Save Me the Waltz became the focus of many literary studies that explored different aspects of her work: how the novel contrasted with Scott's take of the marriage in Tender Is the Night; how the commodity culture that emerged in the 1920s placed stress on modern women; and how these attitudes led to a misrepresentation of "mental illness" in women.

Zelda Fitzgerald's collected writings including Save Me the Waltz, edited by Matthew J. Bruccoli, were published in 1991. New York Times literary critic Michiko Kakutani wrote, "That the novel was written in two months is amazing. That for all its flaws it still manages to charm, amuse and move the reader is even more remarkable. Zelda Fitzgerald succeeded, in this novel, in conveying her own heroic desperation to succeed at something of her own, and she also managed to distinguish herself as a writer with, as Edmund Wilson once said of her husband, a 'gift for turning language into something iridescent and surprising.'"

Scholars continue to examine and debate the role that Scott and Zelda may have had in stifling each other's creativity. Zelda's biographer Cline wrote that the two camps are "as diametrically opposed as the Plath and Hughes literary camps"—a reference to the heated controversy about the relationship of husband–wife poets Ted Hughes and Sylvia Plath.

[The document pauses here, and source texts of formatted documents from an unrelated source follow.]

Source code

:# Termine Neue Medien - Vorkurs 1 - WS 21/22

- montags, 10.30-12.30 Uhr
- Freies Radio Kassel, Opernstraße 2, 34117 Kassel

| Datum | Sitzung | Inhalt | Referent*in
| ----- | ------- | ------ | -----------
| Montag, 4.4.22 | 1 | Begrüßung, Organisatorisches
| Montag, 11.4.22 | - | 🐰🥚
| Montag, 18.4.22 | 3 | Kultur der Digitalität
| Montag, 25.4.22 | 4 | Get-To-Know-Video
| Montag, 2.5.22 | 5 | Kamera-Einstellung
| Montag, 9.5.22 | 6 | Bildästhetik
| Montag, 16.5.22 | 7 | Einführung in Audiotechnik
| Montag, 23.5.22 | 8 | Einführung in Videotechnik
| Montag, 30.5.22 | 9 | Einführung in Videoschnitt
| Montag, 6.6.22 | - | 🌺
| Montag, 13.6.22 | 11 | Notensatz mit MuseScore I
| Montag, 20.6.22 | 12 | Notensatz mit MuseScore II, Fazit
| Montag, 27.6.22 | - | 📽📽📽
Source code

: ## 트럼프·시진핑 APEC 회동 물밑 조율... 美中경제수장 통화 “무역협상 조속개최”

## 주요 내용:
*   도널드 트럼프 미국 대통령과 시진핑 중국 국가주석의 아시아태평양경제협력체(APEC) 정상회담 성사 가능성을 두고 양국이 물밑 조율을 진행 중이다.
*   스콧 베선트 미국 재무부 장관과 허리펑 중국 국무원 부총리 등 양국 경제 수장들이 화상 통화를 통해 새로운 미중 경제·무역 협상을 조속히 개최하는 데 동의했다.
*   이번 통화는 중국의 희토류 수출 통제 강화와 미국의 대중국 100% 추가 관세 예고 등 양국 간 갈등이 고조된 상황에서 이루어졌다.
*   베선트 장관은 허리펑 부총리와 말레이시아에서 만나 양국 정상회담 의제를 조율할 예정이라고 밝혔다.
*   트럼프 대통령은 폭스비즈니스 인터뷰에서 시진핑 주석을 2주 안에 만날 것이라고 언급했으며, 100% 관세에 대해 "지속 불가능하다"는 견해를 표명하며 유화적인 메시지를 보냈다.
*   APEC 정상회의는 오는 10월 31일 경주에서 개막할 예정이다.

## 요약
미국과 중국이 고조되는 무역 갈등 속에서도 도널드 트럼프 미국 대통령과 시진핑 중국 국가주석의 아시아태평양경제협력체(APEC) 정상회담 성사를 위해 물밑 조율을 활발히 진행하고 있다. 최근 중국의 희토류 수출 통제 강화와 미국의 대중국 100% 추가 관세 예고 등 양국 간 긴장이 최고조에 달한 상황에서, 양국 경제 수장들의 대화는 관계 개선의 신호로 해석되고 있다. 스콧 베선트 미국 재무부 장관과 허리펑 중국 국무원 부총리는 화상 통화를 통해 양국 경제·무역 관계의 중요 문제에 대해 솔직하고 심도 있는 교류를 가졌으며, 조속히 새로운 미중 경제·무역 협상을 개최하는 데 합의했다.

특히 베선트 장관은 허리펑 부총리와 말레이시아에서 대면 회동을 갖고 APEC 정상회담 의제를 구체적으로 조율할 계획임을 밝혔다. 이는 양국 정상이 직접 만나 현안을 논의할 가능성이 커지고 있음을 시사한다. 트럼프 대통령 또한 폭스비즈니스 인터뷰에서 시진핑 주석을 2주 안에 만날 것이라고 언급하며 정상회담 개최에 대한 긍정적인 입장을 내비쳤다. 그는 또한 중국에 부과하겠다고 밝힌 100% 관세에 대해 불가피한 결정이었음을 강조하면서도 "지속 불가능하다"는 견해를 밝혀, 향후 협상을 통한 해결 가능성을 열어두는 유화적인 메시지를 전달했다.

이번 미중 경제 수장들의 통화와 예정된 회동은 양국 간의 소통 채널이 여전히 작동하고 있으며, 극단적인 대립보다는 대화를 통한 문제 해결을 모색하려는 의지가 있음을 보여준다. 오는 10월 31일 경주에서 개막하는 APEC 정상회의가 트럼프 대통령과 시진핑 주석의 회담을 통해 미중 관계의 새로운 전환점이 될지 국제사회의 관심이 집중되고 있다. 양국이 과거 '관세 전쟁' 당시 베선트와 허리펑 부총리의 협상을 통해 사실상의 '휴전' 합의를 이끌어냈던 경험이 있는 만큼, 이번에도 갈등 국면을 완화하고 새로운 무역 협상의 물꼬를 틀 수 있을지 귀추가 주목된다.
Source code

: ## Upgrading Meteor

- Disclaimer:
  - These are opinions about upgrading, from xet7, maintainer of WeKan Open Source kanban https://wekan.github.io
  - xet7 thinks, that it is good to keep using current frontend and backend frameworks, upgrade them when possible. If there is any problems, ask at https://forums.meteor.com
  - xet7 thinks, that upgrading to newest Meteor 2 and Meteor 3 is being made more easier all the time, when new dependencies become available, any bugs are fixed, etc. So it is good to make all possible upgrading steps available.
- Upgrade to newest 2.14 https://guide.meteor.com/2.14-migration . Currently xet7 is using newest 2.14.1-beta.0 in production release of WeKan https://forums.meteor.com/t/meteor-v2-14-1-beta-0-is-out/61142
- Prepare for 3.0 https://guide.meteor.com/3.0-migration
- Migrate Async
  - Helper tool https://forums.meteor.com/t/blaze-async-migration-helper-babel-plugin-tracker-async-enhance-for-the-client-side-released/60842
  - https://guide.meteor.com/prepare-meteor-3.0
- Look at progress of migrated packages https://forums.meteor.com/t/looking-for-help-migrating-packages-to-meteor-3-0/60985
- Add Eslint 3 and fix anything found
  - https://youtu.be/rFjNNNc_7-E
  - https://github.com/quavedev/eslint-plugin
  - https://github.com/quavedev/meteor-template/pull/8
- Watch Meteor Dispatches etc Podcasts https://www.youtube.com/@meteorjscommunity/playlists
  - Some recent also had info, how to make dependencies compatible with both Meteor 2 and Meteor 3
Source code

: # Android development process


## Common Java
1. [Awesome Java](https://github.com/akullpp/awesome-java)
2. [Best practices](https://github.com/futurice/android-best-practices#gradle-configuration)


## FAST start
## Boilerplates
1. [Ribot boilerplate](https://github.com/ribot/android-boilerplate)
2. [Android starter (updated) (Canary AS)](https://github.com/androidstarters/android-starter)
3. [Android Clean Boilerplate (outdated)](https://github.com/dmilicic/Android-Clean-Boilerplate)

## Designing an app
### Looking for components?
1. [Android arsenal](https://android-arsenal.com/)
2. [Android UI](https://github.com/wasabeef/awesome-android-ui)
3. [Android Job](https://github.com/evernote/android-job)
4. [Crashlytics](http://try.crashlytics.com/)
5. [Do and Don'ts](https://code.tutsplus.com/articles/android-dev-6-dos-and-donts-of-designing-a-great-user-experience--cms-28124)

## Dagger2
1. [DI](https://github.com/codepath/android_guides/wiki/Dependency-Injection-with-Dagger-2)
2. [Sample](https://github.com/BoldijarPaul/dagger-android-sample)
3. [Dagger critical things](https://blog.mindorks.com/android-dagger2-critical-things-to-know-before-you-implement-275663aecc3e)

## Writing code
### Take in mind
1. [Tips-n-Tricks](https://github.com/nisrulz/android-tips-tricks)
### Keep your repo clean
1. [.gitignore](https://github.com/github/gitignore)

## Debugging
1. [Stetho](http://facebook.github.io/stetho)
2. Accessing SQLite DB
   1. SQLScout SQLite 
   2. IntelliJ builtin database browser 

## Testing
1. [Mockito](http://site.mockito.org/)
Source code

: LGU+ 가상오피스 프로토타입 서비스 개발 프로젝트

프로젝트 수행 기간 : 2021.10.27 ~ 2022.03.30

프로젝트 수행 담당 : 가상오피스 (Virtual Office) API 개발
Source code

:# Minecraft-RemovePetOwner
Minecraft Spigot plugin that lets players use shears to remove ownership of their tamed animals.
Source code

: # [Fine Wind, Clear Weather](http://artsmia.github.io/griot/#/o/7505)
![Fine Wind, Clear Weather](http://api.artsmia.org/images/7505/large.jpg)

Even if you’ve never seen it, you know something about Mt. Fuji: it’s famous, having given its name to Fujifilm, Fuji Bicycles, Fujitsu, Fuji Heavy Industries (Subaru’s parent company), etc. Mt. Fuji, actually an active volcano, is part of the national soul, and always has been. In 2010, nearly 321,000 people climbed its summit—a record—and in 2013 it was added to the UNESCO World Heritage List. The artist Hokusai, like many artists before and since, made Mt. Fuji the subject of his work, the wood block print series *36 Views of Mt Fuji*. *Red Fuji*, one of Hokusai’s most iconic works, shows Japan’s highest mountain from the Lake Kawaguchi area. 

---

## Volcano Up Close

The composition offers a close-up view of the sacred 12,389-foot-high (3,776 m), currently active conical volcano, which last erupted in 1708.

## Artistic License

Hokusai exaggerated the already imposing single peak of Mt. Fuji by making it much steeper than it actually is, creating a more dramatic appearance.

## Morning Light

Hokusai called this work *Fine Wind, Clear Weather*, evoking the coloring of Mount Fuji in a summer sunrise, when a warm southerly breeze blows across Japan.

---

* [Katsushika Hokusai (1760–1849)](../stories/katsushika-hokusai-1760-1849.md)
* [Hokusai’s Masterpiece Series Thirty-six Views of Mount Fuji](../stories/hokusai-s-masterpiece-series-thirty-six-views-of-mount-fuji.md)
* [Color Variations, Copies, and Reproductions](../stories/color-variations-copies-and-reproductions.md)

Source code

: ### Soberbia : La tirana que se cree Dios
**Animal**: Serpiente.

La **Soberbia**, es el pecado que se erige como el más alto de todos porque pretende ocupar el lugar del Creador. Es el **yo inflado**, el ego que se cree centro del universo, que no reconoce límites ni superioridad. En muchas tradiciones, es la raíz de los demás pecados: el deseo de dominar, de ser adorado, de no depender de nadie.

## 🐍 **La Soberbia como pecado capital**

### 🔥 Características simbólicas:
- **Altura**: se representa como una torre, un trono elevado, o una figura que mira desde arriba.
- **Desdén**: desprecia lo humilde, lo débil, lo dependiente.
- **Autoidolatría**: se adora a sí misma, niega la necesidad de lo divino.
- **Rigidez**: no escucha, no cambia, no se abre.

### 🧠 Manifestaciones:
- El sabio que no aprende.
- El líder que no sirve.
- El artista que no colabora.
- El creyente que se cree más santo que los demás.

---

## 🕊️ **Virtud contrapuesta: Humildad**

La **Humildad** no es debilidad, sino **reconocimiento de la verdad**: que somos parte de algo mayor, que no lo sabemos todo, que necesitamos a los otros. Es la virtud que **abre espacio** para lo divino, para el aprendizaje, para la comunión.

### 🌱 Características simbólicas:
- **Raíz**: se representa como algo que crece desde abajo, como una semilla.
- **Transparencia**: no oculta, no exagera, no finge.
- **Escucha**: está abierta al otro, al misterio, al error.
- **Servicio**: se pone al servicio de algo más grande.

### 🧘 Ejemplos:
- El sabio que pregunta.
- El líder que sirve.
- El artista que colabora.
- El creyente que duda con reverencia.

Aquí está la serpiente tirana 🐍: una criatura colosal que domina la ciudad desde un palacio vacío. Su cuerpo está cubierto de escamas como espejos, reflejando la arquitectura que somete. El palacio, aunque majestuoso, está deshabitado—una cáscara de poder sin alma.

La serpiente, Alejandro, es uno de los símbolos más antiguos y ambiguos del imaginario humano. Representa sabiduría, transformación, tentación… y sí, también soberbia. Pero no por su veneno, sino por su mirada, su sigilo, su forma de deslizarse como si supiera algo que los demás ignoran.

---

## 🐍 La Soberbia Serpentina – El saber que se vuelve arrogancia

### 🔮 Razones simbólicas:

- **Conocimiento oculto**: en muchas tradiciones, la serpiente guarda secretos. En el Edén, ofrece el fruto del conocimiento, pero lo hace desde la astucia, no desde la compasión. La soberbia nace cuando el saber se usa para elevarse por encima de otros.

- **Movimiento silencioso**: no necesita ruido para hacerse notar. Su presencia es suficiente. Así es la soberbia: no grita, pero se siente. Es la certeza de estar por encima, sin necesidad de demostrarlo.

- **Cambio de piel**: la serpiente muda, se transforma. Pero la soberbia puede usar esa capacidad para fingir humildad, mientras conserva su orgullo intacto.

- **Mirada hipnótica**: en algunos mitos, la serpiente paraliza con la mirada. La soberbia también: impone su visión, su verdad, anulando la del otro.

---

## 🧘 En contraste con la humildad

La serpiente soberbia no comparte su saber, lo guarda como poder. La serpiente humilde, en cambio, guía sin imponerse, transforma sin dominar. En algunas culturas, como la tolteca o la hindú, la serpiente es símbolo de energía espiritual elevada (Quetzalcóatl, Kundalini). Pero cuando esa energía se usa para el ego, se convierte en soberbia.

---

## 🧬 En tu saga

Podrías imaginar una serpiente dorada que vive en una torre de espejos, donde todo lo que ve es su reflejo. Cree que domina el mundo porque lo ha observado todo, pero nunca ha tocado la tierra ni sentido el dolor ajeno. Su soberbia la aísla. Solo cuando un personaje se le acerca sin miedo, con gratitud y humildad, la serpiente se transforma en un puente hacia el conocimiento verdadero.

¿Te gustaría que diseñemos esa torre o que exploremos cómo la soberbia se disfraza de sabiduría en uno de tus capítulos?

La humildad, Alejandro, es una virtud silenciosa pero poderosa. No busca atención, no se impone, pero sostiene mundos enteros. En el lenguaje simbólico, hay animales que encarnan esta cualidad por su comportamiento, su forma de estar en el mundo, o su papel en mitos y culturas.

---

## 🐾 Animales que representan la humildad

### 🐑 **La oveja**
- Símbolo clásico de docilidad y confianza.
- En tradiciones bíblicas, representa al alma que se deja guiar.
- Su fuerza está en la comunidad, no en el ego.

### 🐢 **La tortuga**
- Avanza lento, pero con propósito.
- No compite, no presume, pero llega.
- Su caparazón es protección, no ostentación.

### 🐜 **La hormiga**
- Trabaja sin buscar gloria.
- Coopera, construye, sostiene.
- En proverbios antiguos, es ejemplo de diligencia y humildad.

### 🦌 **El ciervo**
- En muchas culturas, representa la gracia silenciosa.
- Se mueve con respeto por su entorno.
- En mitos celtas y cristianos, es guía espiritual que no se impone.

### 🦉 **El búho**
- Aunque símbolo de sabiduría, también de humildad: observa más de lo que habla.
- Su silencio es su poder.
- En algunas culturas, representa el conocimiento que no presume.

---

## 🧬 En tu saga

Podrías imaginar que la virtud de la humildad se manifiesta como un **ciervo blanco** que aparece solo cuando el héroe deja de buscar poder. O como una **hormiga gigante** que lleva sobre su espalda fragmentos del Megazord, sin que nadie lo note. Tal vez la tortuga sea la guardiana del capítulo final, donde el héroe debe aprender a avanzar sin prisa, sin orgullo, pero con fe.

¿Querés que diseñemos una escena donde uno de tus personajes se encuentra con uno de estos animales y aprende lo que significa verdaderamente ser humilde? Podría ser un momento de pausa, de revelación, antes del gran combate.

Zelda's art work also has been reappraised as interesting in its own right. After spending much of the 1950s and 60s in family attics—Zelda's mother even had much of the art burned because she disliked it—scholars began to examine the art. Exhibitions of her work have toured the United States and Europe. A review of the exhibition by curator Everl Adair noted the influence of Vincent Van Gogh and Georgia O'Keeffe on her paintings and concluded that her surviving corpus of art "represents the work of a talented, visionary woman who rose above tremendous odds to create a fascinating body of work—one that inspires us to celebrate the life that might have been."